1) mixtures formed from a polydimethylsiloxane hydroxylated at the end of the chain (dimethiconol according to the CTFA nomenclature) and a cyclic polydimethylsiloxane (cyclomethicone according to the CTFA nomenclature), such as the products Q2 1401® or Dow Corning 1501 Fluid sold by the company Dow Corning;


2) mixtures formed from a polydimethylsiloxane gum with a cyclic silicone, such as the product SF 1214 Silicone Fluid® from General Electric, which is a gum SE 30® of MW 500 000 (-Mn) dissolved in SF 1202 Silicone Fluid® (decamethylcyclopentasiloxane);


3) mixtures of two PDMSs of different viscosities, especially of a PDMS gum and a PDMS oil, such as the products SF 1236® and CF 1241® from the company General Electric. The product SF 1236® is a mixture of an SE 30® gum defined above, with a viscosity of 20 m2/s., and of an SF 96® oil with a viscosity of 5×106 m2/s. (15% SE 30® gum and 85% SF 96® oil).


The product CF 1241® is a mixture of an SE 30® gum (33%) and of a PDMS (67%), with a viscosity of 10−3 m2/s.


The organopolysiloxane resins that may be used in accordance with the invention are crosslinked siloxane systems containing the following units: R2SiO2/2, RSiO3/2 and SiO4/2, in which R represents a hydrocarbon group possessing 1 to 6 carbon atoms or a phenyl group. Among these products, those which are particularly preferred are those in which R denotes a lower (C1-C4) alkyl group or a phenyl group.

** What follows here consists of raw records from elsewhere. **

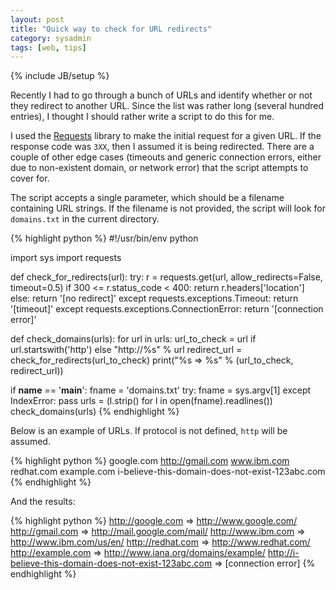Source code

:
 ```yaml
---
layout: post
title: "Quick way to check for URL redirects"
category: sysadmin
tags: [web, tips]
---
```

{% include JB/setup %}

Recently I had to go through a bunch of URLs and identify whether or not they redirect to another URL. Since the list was rather long (several hundred entries), I thought I should rather write a script to do this for me.

I used the [Requests](http://docs.python-requests.org/en/latest/) library to make the initial request for a given URL. If the response code was `3XX`, then I assumed it is being redirected. There are a couple of other edge cases (timeouts and generic connection errors, either due to non-existent domain, or network error) that the script attempts to cover for.

The script accepts a single parameter, which should be a filename containing URL strings. If the filename is not provided, the script will look for `domains.txt` in the current directory.

{% highlight python %}
#!/usr/bin/env python

import sys
import requests


def check_for_redirects(url):
    try:
        r = requests.get(url, allow_redirects=False, timeout=0.5)
        if 300 <= r.status_code < 400:
            return r.headers['location']
        else:
            return '[no redirect]'
    except requests.exceptions.Timeout:
        return '[timeout]'
    except requests.exceptions.ConnectionError:
        return '[connection error]'


def check_domains(urls):
    for url in urls:
        url_to_check = url if url.startswith('http') else "http://%s" % url
        redirect_url = check_for_redirects(url_to_check)
        print("%s => %s" % (url_to_check, redirect_url))


if __name__ == '__main__':
    fname = 'domains.txt'
    try:
        fname = sys.argv[1]
    except IndexError:
        pass
    urls = (l.strip() for l in open(fname).readlines())
    check_domains(urls)
{% endhighlight %}

Below is an example of URLs. If protocol is not defined, `http` will be assumed.

{% highlight python %}
google.com
http://gmail.com
www.ibm.com
redhat.com
example.com
i-believe-this-domain-does-not-exist-123abc.com
{% endhighlight %}

And the results:

{% highlight python %}
http://google.com => http://www.google.com/
http://gmail.com => http://mail.google.com/mail/
http://www.ibm.com => http://www.ibm.com/us/en/
http://redhat.com => http://www.redhat.com/
http://example.com => http://www.iana.org/domains/example/
http://i-believe-this-domain-does-not-exist-123abc.com => [connection error]
{% endhighlight %}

These resins include the product sold under the name Dow Corning 593® or those sold under the names Silicone Fluid SS 4230 and Silicone Fluid SS 4267 by the company General Electric, which are dimethyl/trimethylpolysiloxanes.


The organomodified silicones in accordance with the present invention are silicones as defined above, comprising, in their general structure, one or more organofunctional groups directly attached to the siloxane chain or attached via a hydrocarbon group.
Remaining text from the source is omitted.